▶ _DIRECTIONS FOR THIS TASK_: With both ends included, repeat exactly the lines of the entries below from the one containing "instance $I$ (where" down to the one containing "can choose a", and no others.

─── PROVIDED DATA ───

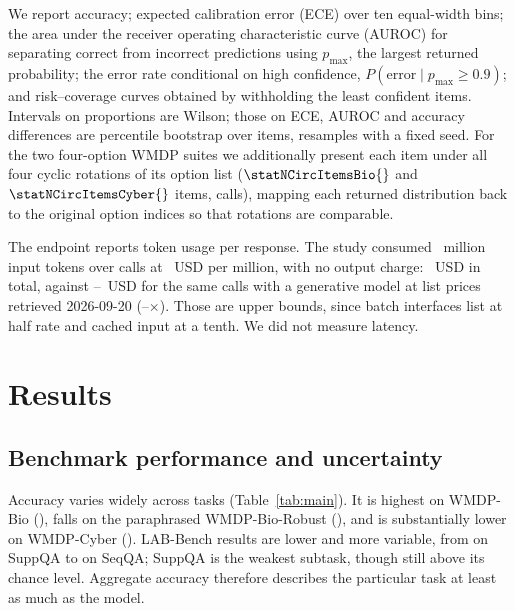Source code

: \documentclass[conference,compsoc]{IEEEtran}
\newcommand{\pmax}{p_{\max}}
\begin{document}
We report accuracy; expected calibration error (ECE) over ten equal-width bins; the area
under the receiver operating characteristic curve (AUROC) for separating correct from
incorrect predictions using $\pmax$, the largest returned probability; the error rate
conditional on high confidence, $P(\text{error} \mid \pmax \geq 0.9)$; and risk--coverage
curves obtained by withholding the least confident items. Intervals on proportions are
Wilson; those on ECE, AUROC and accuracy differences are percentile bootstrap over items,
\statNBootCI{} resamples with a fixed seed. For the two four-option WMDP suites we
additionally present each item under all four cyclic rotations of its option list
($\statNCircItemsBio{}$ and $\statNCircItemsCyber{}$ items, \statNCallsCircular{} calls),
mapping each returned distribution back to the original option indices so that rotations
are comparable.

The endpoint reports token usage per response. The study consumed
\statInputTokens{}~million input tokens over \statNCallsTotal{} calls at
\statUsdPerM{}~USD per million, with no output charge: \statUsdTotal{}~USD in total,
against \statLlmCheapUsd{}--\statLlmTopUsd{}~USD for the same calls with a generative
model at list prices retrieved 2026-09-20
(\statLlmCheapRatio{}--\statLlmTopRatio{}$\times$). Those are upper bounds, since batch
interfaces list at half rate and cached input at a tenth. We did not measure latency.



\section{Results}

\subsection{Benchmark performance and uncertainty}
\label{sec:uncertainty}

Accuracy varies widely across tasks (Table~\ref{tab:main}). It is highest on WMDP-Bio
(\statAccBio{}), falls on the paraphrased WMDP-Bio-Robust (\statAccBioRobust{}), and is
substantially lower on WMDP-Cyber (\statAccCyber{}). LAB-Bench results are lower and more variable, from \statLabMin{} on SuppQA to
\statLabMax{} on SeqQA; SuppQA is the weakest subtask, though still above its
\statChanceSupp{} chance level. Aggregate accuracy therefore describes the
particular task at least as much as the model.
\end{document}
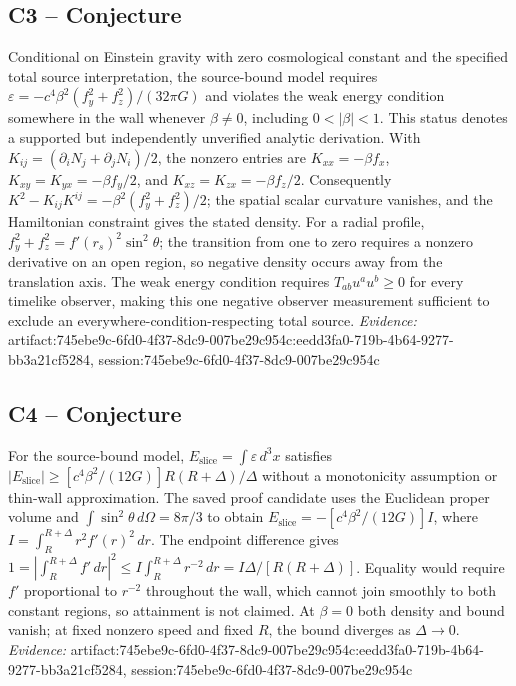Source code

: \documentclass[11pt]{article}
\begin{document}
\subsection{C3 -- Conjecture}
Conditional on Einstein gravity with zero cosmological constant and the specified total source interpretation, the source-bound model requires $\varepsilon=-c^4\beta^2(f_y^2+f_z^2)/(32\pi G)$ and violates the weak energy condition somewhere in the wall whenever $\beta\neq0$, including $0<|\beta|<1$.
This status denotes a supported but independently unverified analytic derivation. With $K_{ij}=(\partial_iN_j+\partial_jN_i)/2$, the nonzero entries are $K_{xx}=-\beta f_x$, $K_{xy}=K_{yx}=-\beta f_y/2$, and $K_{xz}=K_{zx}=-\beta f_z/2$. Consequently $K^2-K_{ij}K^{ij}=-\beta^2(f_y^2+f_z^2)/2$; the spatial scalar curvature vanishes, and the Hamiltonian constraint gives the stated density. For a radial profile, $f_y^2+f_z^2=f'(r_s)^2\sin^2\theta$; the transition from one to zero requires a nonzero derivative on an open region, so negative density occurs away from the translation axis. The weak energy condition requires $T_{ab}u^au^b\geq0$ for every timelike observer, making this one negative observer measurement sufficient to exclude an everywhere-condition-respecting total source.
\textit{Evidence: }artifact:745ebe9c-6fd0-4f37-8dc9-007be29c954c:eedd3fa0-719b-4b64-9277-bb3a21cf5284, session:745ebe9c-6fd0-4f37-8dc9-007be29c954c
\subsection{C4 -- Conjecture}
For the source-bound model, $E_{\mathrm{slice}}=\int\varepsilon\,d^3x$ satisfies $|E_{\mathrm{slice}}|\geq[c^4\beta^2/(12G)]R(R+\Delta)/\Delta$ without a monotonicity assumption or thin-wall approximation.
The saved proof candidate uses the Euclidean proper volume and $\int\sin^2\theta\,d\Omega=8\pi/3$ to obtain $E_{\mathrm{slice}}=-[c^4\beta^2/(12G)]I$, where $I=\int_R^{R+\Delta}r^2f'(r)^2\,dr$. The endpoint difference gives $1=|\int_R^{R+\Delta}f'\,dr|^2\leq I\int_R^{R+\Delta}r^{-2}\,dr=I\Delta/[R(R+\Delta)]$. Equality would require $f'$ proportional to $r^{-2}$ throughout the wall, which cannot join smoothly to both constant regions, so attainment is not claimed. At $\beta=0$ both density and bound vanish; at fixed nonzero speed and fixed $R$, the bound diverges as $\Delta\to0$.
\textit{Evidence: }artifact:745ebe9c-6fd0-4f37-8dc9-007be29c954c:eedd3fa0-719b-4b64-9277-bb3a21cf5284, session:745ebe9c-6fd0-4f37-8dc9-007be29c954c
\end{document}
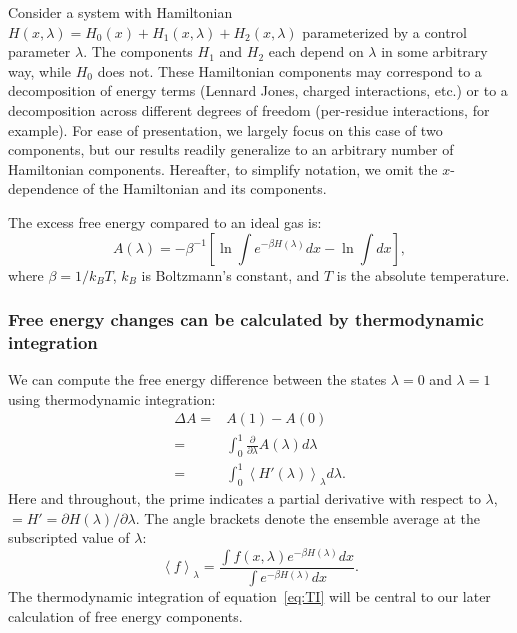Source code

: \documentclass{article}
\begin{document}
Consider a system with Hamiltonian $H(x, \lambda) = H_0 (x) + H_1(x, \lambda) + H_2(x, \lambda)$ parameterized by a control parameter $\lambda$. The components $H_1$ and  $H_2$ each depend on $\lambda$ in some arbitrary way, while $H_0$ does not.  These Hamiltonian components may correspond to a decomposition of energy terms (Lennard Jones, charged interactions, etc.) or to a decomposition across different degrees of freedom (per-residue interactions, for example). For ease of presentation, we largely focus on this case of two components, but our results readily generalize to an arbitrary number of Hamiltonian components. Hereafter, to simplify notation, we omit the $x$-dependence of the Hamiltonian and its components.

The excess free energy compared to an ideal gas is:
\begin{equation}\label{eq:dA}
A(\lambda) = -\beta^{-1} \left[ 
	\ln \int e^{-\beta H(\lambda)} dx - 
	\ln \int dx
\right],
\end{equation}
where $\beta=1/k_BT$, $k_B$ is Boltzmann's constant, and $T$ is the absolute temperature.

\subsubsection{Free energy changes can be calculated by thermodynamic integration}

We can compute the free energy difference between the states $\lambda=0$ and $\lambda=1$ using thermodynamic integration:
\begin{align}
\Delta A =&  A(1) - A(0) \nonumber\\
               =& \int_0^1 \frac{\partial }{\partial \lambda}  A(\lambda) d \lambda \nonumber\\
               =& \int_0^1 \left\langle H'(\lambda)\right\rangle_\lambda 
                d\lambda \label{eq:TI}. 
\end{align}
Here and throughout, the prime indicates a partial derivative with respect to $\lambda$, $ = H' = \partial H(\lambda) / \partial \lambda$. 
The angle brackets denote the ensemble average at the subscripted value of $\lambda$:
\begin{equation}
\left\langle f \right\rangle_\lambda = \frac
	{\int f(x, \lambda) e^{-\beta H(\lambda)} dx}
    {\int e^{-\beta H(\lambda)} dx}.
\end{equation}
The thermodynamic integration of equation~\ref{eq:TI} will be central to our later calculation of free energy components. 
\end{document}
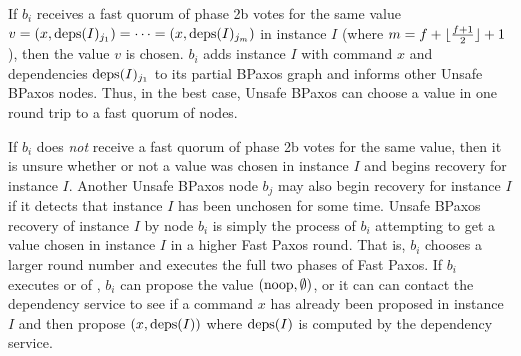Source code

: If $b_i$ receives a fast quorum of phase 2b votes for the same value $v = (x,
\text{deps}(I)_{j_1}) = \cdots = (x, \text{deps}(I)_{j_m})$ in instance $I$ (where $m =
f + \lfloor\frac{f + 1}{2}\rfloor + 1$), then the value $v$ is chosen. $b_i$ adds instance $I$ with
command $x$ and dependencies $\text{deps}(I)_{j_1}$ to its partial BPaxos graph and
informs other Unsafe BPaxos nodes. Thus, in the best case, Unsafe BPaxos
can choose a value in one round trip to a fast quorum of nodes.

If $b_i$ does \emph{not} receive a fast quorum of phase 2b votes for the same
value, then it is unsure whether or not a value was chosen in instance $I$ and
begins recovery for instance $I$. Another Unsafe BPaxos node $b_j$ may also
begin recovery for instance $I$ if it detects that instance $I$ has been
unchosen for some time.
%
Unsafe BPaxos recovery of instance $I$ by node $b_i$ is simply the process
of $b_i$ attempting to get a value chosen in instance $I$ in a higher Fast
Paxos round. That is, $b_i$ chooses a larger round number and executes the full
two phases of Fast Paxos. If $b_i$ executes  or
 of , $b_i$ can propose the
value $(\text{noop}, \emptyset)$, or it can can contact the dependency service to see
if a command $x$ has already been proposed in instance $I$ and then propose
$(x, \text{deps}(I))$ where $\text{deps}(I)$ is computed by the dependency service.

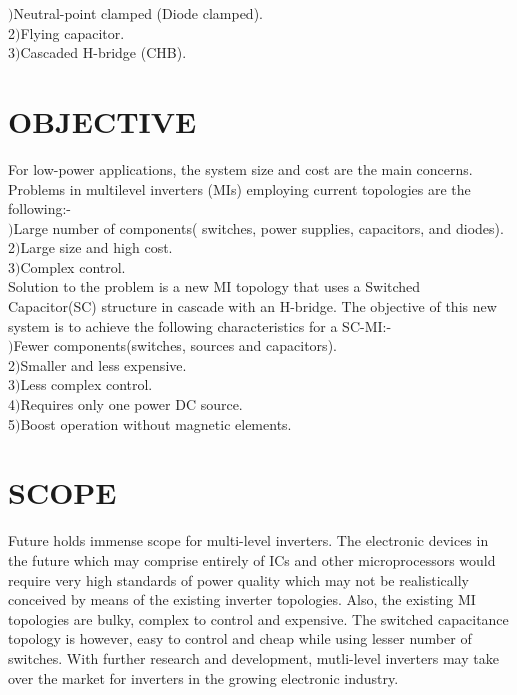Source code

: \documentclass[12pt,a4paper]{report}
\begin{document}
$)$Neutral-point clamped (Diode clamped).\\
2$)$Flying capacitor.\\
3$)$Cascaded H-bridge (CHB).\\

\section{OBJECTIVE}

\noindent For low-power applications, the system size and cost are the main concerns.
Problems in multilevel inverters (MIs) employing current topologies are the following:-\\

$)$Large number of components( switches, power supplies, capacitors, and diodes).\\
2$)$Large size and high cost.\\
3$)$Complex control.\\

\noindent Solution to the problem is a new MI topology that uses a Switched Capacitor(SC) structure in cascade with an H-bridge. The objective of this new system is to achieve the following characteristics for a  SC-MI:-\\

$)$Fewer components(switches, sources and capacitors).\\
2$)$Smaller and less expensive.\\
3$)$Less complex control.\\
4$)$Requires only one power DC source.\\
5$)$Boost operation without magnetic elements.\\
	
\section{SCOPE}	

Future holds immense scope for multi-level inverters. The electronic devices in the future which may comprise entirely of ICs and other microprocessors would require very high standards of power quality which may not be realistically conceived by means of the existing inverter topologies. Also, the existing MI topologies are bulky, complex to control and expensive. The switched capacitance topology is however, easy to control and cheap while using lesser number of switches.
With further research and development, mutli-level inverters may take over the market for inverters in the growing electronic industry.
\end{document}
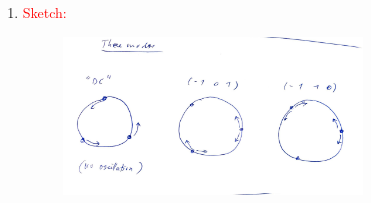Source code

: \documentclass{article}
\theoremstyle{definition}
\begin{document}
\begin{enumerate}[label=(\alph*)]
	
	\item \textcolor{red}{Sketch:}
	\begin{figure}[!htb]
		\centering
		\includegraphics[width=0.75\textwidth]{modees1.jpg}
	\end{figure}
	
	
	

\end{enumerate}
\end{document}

───

▶ _THE COMPLETED TASK_:
\text{deps}(I)_{j_1}) = \cdots = (x, \text{deps}(I)_{j_m})$ in instance $I$ (where $m =
f + \lfloor\frac{f + 1}{2}\rfloor + 1$), then the value $v$ is chosen. $b_i$ adds instance $I$ with
command $x$ and dependencies $\text{deps}(I)_{j_1}$ to its partial BPaxos graph and
informs other Unsafe BPaxos nodes. Thus, in the best case, Unsafe BPaxos
can choose a value in one round trip to a fast quorum of nodes.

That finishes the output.